Report how many lines in the records below contain the word "destroy". Give only the number.
*** RAW DATA ***
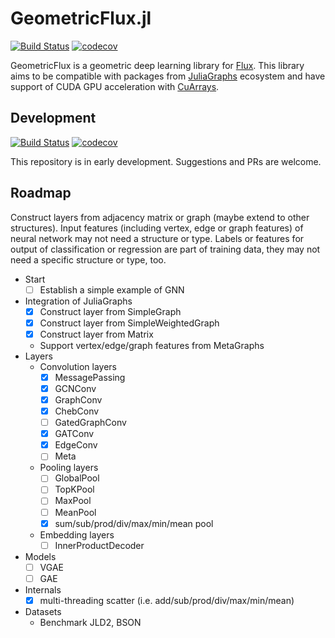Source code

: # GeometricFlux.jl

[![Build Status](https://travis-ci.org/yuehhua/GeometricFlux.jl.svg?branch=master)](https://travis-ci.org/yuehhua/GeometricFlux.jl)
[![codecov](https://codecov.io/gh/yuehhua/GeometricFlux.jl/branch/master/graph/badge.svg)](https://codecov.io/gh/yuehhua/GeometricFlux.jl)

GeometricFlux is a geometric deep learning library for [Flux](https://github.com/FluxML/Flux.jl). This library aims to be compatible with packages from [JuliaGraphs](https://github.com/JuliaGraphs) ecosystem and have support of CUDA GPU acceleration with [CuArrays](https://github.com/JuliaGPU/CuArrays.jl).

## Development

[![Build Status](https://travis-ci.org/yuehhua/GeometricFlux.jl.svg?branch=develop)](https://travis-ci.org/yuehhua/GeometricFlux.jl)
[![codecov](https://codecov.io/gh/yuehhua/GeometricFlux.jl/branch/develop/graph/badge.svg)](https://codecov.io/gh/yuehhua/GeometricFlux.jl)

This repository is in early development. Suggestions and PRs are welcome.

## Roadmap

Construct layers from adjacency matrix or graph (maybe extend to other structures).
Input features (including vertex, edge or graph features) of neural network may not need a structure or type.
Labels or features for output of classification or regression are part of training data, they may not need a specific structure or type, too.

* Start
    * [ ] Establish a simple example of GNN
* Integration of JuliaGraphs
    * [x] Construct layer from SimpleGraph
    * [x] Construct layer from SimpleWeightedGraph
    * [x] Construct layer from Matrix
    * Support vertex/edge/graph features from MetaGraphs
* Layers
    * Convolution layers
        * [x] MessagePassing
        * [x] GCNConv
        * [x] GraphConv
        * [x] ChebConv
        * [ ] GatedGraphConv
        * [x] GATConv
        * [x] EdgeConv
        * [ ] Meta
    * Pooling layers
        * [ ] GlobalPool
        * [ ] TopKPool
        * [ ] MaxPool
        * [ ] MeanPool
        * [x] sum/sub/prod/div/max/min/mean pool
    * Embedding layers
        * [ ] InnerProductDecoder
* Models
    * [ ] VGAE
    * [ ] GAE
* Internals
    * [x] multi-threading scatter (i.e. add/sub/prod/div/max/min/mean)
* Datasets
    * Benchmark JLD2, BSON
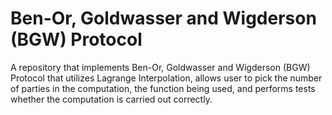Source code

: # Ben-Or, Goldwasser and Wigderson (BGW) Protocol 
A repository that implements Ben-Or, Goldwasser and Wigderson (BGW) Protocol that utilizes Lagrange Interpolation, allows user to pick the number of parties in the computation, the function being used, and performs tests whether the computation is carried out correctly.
*** End of RAW DATA ***
*** RAW DATA ***
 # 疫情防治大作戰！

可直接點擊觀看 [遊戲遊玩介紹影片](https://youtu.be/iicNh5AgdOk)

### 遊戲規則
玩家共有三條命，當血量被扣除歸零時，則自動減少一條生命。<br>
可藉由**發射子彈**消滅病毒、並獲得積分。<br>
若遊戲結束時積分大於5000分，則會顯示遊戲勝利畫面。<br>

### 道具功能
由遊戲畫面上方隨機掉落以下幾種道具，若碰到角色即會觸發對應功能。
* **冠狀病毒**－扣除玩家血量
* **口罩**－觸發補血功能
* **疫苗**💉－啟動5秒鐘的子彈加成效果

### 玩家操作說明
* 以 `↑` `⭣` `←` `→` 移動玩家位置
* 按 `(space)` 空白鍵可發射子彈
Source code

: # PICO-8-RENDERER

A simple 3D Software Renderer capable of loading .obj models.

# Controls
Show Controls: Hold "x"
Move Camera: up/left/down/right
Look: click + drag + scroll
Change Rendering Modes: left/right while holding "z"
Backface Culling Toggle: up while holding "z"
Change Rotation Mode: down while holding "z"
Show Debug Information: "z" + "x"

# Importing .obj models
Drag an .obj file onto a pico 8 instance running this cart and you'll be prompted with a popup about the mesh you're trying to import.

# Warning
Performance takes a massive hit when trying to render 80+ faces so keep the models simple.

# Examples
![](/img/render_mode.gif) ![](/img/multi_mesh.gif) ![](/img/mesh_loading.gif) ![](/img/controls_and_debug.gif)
*** End of RAW DATA ***
*** RAW DATA ***
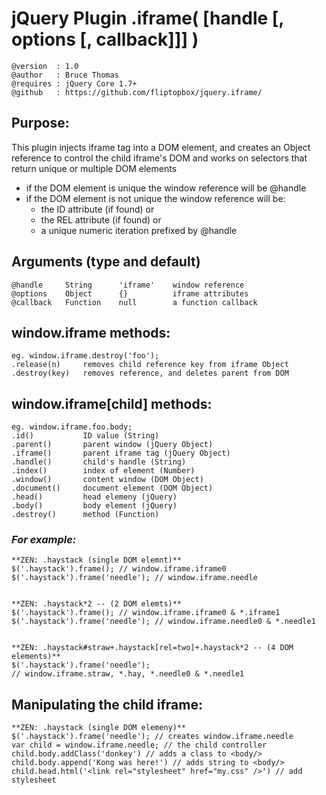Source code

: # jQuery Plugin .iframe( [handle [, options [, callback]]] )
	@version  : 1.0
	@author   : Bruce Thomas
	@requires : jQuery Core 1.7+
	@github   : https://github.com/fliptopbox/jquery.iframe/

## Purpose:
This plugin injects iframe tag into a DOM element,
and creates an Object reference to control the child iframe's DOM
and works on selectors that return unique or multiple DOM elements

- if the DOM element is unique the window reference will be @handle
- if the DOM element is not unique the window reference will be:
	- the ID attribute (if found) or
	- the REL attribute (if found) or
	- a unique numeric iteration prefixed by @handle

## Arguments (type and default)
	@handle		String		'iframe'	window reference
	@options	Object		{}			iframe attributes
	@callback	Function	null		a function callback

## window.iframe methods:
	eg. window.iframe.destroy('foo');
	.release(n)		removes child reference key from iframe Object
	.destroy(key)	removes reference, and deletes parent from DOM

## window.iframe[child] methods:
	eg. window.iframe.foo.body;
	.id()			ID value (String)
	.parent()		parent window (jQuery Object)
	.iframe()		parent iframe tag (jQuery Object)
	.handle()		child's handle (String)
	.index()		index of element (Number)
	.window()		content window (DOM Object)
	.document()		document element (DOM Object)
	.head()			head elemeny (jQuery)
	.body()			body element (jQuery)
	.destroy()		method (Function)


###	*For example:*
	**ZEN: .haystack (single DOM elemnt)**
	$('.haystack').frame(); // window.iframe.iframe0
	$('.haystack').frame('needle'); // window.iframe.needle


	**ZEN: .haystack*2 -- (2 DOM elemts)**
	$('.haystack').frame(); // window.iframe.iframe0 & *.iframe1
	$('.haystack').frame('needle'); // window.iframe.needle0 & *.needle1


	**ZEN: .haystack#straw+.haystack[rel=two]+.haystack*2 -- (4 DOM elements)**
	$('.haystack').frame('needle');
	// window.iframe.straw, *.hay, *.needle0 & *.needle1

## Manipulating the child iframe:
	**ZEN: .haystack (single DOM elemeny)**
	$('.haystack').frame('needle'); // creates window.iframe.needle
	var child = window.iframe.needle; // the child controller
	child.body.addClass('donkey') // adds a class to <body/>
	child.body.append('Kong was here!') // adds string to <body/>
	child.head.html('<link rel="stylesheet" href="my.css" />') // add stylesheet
*** End of RAW DATA ***
EXPECTED ANSWER: 3